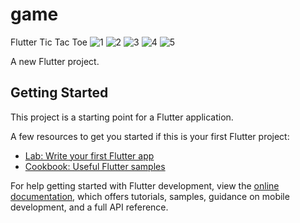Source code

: # game
Flutter Tic Tac Toe
![1](https://github.com/sahabaspk/flutter-game/blob/73d56d79847d703803b6815b53f900d7ddd536f8/image1.png)
![2](https://github.com/sahabaspk/flutter-game/blob/aba253e8e39d08460d541eab7ac1f4e30efb6148/image2.png)
![3](https://github.com/sahabaspk/flutter-game/blob/8cd351ac8851ebcbbf3c495289f2a4f9066df8d0/image3.png)
![4](https://github.com/sahabaspk/flutter-game/blob/1b847ece004bd881d8a5ccaef3c6bdc07d948062/image4.png)
![5](https://github.com/sahabaspk/flutter-game/blob/b97d04a5f57d7d41da380f213db075f64fb74d71/image5.png)



A new Flutter project.
## Getting Started
This project is a starting point for a Flutter application.

A few resources to get you started if this is your first Flutter project:

- [Lab: Write your first Flutter app](https://docs.flutter.dev/get-started/codelab)
- [Cookbook: Useful Flutter samples](https://docs.flutter.dev/cookbook)

For help getting started with Flutter development, view the
[online documentation](https://docs.flutter.dev/), which offers tutorials,
samples, guidance on mobile development, and a full API reference.
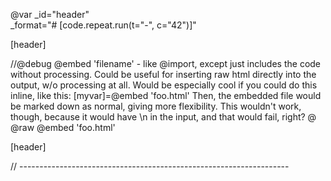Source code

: @var _id="header" \
     _format="# [code.repeat.run(t=\"-\", c=\"42\")]"

[header]

//@debug
@embed 'filename' - like @import, except just includes the code without processing. Could be useful for inserting raw html directly into the output, w/o processing at all. Would be especially cool if you could do this inline, like this:
&#91;myvar]=@embed 'foo.html'
Then, the embedded file would be marked down as normal, giving more flexibility. This wouldn't work, though, because it would have \n in the input, and that would fail, right?
@ @raw @embed 'foo.html'

[header]

// -------------------------------------------------------------------




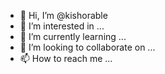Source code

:- 👋 Hi, I’m @kishorable
- 👀 I’m interested in ...
- 🌱 I’m currently learning ...
- 💞️ I’m looking to collaborate on ...
- 📫 How to reach me ...

<!---
kishorable/kishorable is a ✨ special ✨ repository because its `README.md` (this file) appears on your GitHub profile.
You can click the Preview link to take a look at your changes.
--->
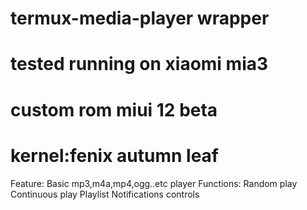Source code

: # termux-media-player wrapper
# tested running on xiaomi mia3
# custom rom miui 12 beta
# kernel:fenix autumn leaf

Feature:
 Basic mp3,m4a,mp4,ogg..etc player
Functions:
 Random play
 Continuous play
 Playlist
 Notifications controls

########

After locating the line that contains "samples, guidance on", output it and all later lines through the end of the material exactly, leaving out pictures.

samples, guidance on mobile development, and a full API reference.
Source code

: @var _id="header" \
     _format="# [code.repeat.run(t=\"-\", c=\"42\")]"

[header]

//@debug
@embed 'filename' - like @import, except just includes the code without processing. Could be useful for inserting raw html directly into the output, w/o processing at all. Would be especially cool if you could do this inline, like this:
&#91;myvar]=@embed 'foo.html'
Then, the embedded file would be marked down as normal, giving more flexibility. This wouldn't work, though, because it would have \n in the input, and that would fail, right?
@ @raw @embed 'foo.html'

[header]

// -------------------------------------------------------------------




Source code

:- 👋 Hi, I’m @kishorable
- 👀 I’m interested in ...
- 🌱 I’m currently learning ...
- 💞️ I’m looking to collaborate on ...
- 📫 How to reach me ...

<!---
kishorable/kishorable is a ✨ special ✨ repository because its `README.md` (this file) appears on your GitHub profile.
You can click the Preview link to take a look at your changes.
--->
Source code

: # termux-media-player wrapper
# tested running on xiaomi mia3
# custom rom miui 12 beta
# kernel:fenix autumn leaf

Feature:
 Basic mp3,m4a,mp4,ogg..etc player
Functions:
 Random play
 Continuous play
 Playlist
 Notifications controls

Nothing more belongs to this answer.